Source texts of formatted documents
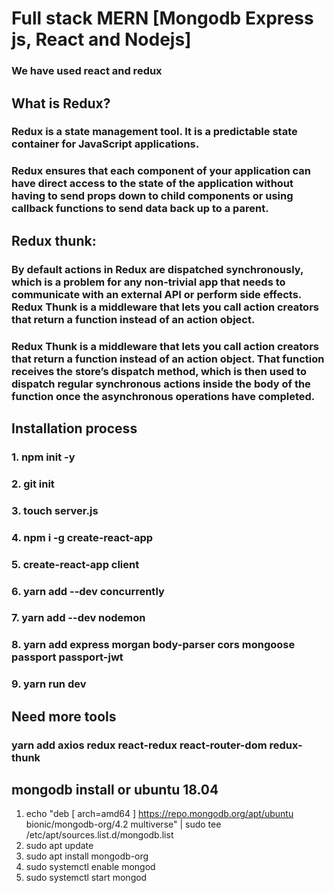 # Full stack MERN [Mongodb Express js, React and Nodejs]
### We have used react and redux

## What is Redux? 
###  Redux is a state management tool. It is a predictable state container for JavaScript applications. 
### Redux ensures that each component of your application can have direct access to the state of the application without having to send props down to child components or using callback functions to send data back up to a parent.


## Redux thunk: 

 ### By default actions in Redux are dispatched synchronously, which is a problem for any non-trivial app that needs to communicate with an external API or perform side effects. Redux Thunk is a middleware that lets you call action creators that return a function instead of an action object.

 ### Redux Thunk is a middleware that lets you call action creators that return a function instead of an action object. That function receives the store’s dispatch method, which is then used to dispatch regular synchronous actions inside the body of the function once the asynchronous operations have completed.


## Installation process 
### 1. npm init -y
### 2. git init
### 3. touch server.js
### 4. npm i -g create-react-app
### 5. create-react-app client
### 6. yarn add --dev concurrently
### 7. yarn add --dev nodemon
### 8. yarn add express morgan body-parser cors mongoose passport passport-jwt
### 9. yarn run dev


## Need more tools
 ### yarn add axios redux react-redux react-router-dom redux-thunk


## mongodb install or ubuntu 18.04
1. echo "deb [ arch=amd64 ] https://repo.mongodb.org/apt/ubuntu bionic/mongodb-org/4.2 multiverse" | sudo tee /etc/apt/sources.list.d/mongodb.list
2. sudo apt update
3. sudo apt install mongodb-org
4. sudo systemctl enable mongod
5. sudo systemctl start mongod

• **Task prompt**
All lines of the entries above where "which" turns up should be reported.

• **Output**
 ### By default actions in Redux are dispatched synchronously, which is a problem for any non-trivial app that needs to communicate with an external API or perform side effects. Redux Thunk is a middleware that lets you call action creators that return a function instead of an action object.
 ### Redux Thunk is a middleware that lets you call action creators that return a function instead of an action object. That function receives the store’s dispatch method, which is then used to dispatch regular synchronous actions inside the body of the function once the asynchronous operations have completed.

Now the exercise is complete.